Für das Gespräch hat sie Schwerpunkte ihrer Sammlung zusammengestellt, etwa zu großen Illustratoren wie Nikolaus Heidelbach, Klaus Ensikat, Peter Schössow, Peter Sis, Wolfgang Erlbruch oder Philip Waechter, aber auch zu Herkunftsländern. So habe etwa der Moritz Verlag viele französische Bilderbuchschätze gehoben, sei es „Detektiv John Chatterton“ von Yvan Pommaux oder „Du groß, und ich klein“ von Grégoire Solotareff. Sie schätzt Humor und Tierliebe der Engländer und bedauert, dass Hugh Loftings „Doktor Doolittle“-Bücher wegen vermeintlicher politischer Unkorrektheit – in der Kinderliteratur ein weites Minenfeld – praktisch vergessen sind. Begeistert zeigt sie aber auch die Bilderbücher des Chinesen Chen Jianghong. Als dessen „Tigerprinz“ mit dem Rattenfänger-Literaturpreis der Stadt Hameln ausgezeichnet wurde, saß sie in der Jury.

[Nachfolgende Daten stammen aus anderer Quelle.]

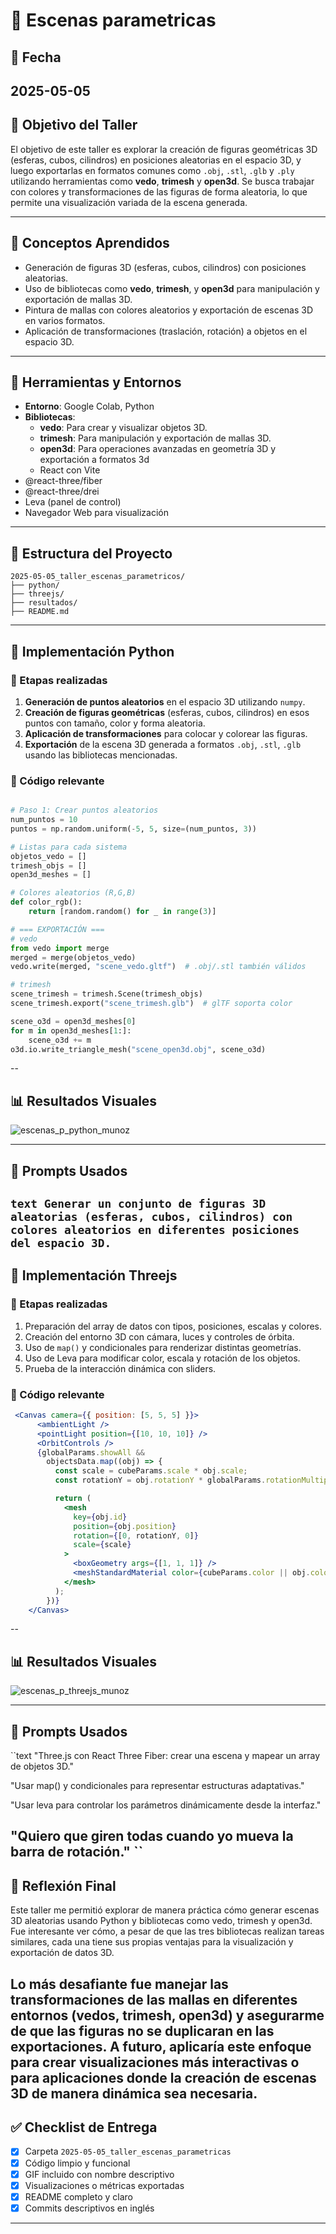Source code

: # 🧪 Escenas parametricas

## 📅 Fecha
2025-05-05
---

## 🎯 Objetivo del Taller

El objetivo de este taller es explorar la creación de figuras geométricas 3D (esferas, cubos, cilindros) en posiciones aleatorias en el espacio 3D, y luego exportarlas en formatos comunes como `.obj`, `.stl`, `.glb` y `.ply` utilizando herramientas como **vedo**, **trimesh** y **open3d**. Se busca trabajar con colores y transformaciones de las figuras de forma aleatoria, lo que permite una visualización variada de la escena generada.

---

## 🧠 Conceptos Aprendidos

- Generación de figuras 3D (esferas, cubos, cilindros) con posiciones aleatorias.
- Uso de bibliotecas como **vedo**, **trimesh**, y **open3d** para manipulación y exportación de mallas 3D.
- Pintura de mallas con colores aleatorios y exportación de escenas 3D en varios formatos.
- Aplicación de transformaciones (traslación, rotación) a objetos en el espacio 3D.

---

## 🔧 Herramientas y Entornos

- **Entorno**: Google Colab, Python
- **Bibliotecas**:
  - **vedo**: Para crear y visualizar objetos 3D.
  - **trimesh**: Para manipulación y exportación de mallas 3D.
  - **open3d**: Para operaciones avanzadas en geometría 3D y exportación a formatos 3d
  - React con Vite
- @react-three/fiber
- @react-three/drei
- Leva (panel de control)
- Navegador Web para visualización

---

## 📁 Estructura del Proyecto
```
2025-05-05_taller_escenas_parametricos/
├── python/
├── threejs/               
├── resultados/         
├── README.md
```
---

## 🧪 Implementación Python

### 🔹 Etapas realizadas
1. **Generación de puntos aleatorios** en el espacio 3D utilizando `numpy`.
2. **Creación de figuras geométricas** (esferas, cubos, cilindros) en esos puntos con tamaño, color y forma aleatoria.
3. **Aplicación de transformaciones** para colocar y colorear las figuras.
4. **Exportación** de la escena 3D generada a formatos `.obj`, `.stl`, `.glb` usando las bibliotecas mencionadas.

### 🔹 Código relevante

```python

# Paso 1: Crear puntos aleatorios
num_puntos = 10
puntos = np.random.uniform(-5, 5, size=(num_puntos, 3))

# Listas para cada sistema
objetos_vedo = []
trimesh_objs = []
open3d_meshes = []

# Colores aleatorios (R,G,B)
def color_rgb():
    return [random.random() for _ in range(3)]

# === EXPORTACIÓN ===
# vedo
from vedo import merge
merged = merge(objetos_vedo)
vedo.write(merged, "scene_vedo.gltf")  # .obj/.stl también válidos

# trimesh
scene_trimesh = trimesh.Scene(trimesh_objs)
scene_trimesh.export("scene_trimesh.glb")  # glTF soporta color

scene_o3d = open3d_meshes[0]
for m in open3d_meshes[1:]:
    scene_o3d += m
o3d.io.write_triangle_mesh("scene_open3d.obj", scene_o3d) 
```
--

## 📊 Resultados Visuales

![escenas_p_python_munoz](https://github.com/user-attachments/assets/69a741a0-d889-4403-8376-945646261d0a)

---

## 🧩 Prompts Usados

``text
Generar un conjunto de figuras 3D aleatorias (esferas, cubos, cilindros) con colores aleatorios en diferentes posiciones del espacio 3D.
``
---

## 🧪 Implementación Threejs

### 🔹 Etapas realizadas
1. Preparación del array de datos con tipos, posiciones, escalas y colores.
2. Creación del entorno 3D con cámara, luces y controles de órbita.
3. Uso de `map()` y condicionales para renderizar distintas geometrías.
4. Uso de Leva para modificar color, escala y rotación de los objetos.
5. Prueba de la interacción dinámica con sliders.

### 🔹 Código relevante

```jsx
 <Canvas camera={{ position: [5, 5, 5] }}>
      <ambientLight />
      <pointLight position={[10, 10, 10]} />
      <OrbitControls />
      {globalParams.showAll &&
        objectsData.map((obj) => {
          const scale = cubeParams.scale * obj.scale;
          const rotationY = obj.rotationY * globalParams.rotationMultiplier;

          return (
            <mesh
              key={obj.id}
              position={obj.position}
              rotation={[0, rotationY, 0]}
              scale={scale}
            >
              <boxGeometry args={[1, 1, 1]} />
              <meshStandardMaterial color={cubeParams.color || obj.color} />
            </mesh>
          );
        })}
    </Canvas>
```
--

## 📊 Resultados Visuales

![escenas_p_threejs_munoz](https://github.com/user-attachments/assets/b452ec2c-ccea-4345-b11a-d0214546661e)

---

## 🧩 Prompts Usados

``text
"Three.js con React Three Fiber: crear una escena y mapear un array de objetos 3D."

"Usar map() y condicionales para representar estructuras adaptativas."

"Usar leva para controlar los parámetros dinámicamente desde la interfaz."

"Quiero que giren todas cuando yo mueva la barra de rotación."
``
---
## 💬 Reflexión Final

Este taller me permitió explorar de manera práctica cómo generar escenas 3D aleatorias usando Python y bibliotecas como vedo, trimesh y open3d. Fue interesante ver cómo, a pesar de que las tres bibliotecas realizan tareas similares, cada una tiene sus propias ventajas para la visualización y exportación de datos 3D.

Lo más desafiante fue manejar las transformaciones de las mallas en diferentes entornos (vedos, trimesh, open3d) y asegurarme de que las figuras no se duplicaran en las exportaciones. A futuro, aplicaría este enfoque para crear visualizaciones más interactivas o para aplicaciones donde la creación de escenas 3D de manera dinámica sea necesaria.
---

## ✅ Checklist de Entrega

- [x] Carpeta `2025-05-05_taller_escenas_parametricas`
- [x] Código limpio y funcional
- [x] GIF incluido con nombre descriptivo
- [x] Visualizaciones o métricas exportadas
- [x] README completo y claro
- [x] Commits descriptivos en inglés

---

„Das ist auch ein Lieblingsbuch von mir“ – die an diesem Vormittag häufig gebrauchte Formulierung verhehlt nicht, dass Gundel Mattenklott alles andere als eine Anhängerin rein subjektivistischer Beurteilung ist. Um die individuelle Besonderheit ebenso zu erkennen wie die Schwächen, nähert sie sich einem Buch vor allem mit Fragen wie der, welche Auffassung vom Kind, von der Kindheit und vom Erwachsensein einem Werk zugrunde liegen. Sie fragt, in welchem Ausmaß das Kind symbolisch erhöht oder gar mythisiert wird, welches Weltbild es dem Kind vermittelt und ob die Stärkung der kindlichen Autonomie ein Interesse des Buches ist. Wenn es in einem Buch Sieger und Verlierer gibt – stehen die Kinder und die Erwachsenen immer auf entgegengesetzten Seiten? Ebenso wichtig wie der pädagogische Blick ist ihr der literarische. Nach der Grundregel: So einfach wie nötig, so komplex wie möglich, betrachtet sie Personenzeichnung, Bildlichkeit und Metaphorik. Weil Kinder Wiederholungen lieben, sind sie in der Handlung völlig in Ordnung – aber nicht, wenn es der Autor oder der Künstler ist, der sich wiederholt. Misstrauisch wird sie auch, wenn sie einem Buch eine Absicht, eine gezielte Botschaft anmerkt. Auch deswegen ist ihr der Tod als beliebtes Kinderbuchthema suspekt. „Das heißt ja nicht, dass man etwas verdrängt, schon gar nicht den Tod. Aber – das fand ich schon als Kind bei Spyri – diese Bücher machen Angst. Und wozu soll die gut sein?“ Eines von Gundel Mattenklottts nächsten Buchprojekte ist eine Geschichte des Bilderbuchs ab 1980. In Gestalt ihrer Bibliothek hat sie sie bereits geschrieben.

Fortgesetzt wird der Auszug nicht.